The photo at right is a snapshot from one of the Akhdam shanty-towns in Yemen’s capital. As one article notes, this street slum lies “virtually in the shadows of the multi-million-dollar presidential mosque, and is made up of squat cinderblock buildings and shacks made from scrap materials. It sits on a waterway that fills up in the winter, turning the pathways into rivulets and dirt floors into muck.”
Legend has it that the Black Yemenis, who do not belong to any of the major Arab tribe groups, descend from Ethiopian invaders from the sometime between 100-600 A.D. When the Ethiopian invasion failed, they became slaves and servants. With the abolition of slavery in Yemen (in 1962!), the Akhdam are now all “free” but face widespread discrimination and economic hardship:
They are almost always kept at arms length, and any chance of social integration is next to impossible.
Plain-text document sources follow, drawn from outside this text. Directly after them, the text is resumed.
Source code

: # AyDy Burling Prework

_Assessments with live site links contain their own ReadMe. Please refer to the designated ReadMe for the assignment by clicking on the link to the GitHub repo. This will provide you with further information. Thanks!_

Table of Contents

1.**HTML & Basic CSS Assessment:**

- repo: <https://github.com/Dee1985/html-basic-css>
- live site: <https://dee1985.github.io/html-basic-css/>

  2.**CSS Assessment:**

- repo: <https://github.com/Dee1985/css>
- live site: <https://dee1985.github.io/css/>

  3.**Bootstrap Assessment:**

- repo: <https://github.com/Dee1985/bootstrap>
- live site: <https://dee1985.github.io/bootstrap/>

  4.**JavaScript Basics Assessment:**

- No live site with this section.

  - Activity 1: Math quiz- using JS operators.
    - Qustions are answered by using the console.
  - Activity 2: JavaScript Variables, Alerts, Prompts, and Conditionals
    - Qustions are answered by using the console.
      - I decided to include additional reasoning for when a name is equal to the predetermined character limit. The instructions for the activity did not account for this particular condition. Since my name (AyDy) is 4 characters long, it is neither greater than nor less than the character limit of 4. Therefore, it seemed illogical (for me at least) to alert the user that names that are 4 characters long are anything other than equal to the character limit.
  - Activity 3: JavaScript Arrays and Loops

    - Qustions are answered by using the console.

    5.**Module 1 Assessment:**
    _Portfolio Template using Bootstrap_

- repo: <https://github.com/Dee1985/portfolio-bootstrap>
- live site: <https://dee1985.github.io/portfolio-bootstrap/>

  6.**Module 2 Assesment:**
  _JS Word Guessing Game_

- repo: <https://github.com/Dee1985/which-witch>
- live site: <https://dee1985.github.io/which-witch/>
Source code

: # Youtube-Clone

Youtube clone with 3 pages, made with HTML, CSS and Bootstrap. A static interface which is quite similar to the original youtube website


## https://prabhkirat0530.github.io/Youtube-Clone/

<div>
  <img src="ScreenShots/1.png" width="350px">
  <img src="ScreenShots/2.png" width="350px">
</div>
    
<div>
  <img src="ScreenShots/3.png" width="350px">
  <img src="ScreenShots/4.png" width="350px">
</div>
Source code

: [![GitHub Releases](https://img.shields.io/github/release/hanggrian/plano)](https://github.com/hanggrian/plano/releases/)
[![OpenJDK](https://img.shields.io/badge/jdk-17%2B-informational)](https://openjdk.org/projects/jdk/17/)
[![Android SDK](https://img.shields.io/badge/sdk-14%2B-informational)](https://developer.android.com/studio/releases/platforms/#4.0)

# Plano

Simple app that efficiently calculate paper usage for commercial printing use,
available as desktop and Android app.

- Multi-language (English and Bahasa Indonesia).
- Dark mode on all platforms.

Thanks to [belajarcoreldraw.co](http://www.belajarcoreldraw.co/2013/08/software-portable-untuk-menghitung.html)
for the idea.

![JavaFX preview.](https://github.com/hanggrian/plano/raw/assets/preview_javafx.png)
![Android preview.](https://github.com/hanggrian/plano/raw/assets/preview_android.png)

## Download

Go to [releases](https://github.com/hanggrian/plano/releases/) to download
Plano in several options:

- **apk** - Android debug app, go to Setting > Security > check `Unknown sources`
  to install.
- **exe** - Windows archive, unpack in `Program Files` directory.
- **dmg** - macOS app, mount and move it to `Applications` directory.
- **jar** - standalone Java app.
Their name, akhdam, is the plural of the Arabic term khadim, which literally means servant, a term far predating their common occupation nowadays as sanitary workers and garbage collectors, and is given to any Yemeni-born person with black skin, especially in the north of the country.
For more on the obstacles faced the Akhdam and proposed reforms, see Huda Seif’s report in the Muslim World Journal of Human Rights [excerpt from abstract]:
…the Al-Akhdam are persecuted on account of their being of African-descent in a country with an Arab-majority… The article advocates the protection of the collective human rights of the Al-Akhdam minority and proposes cogent measures for restoring social justice through the implementation of specific actions, including international condemnation of their persecution; official recognition of the violence meted to them; national international recognition and promotion of their rights; cessation of Yemeni government-supported policy of Al-Akhdam forced labor; formal extension of constitutionally-guaranteed economic and social rights and the establishment of a program designed to integrate them into the mainstream of Yemeni society.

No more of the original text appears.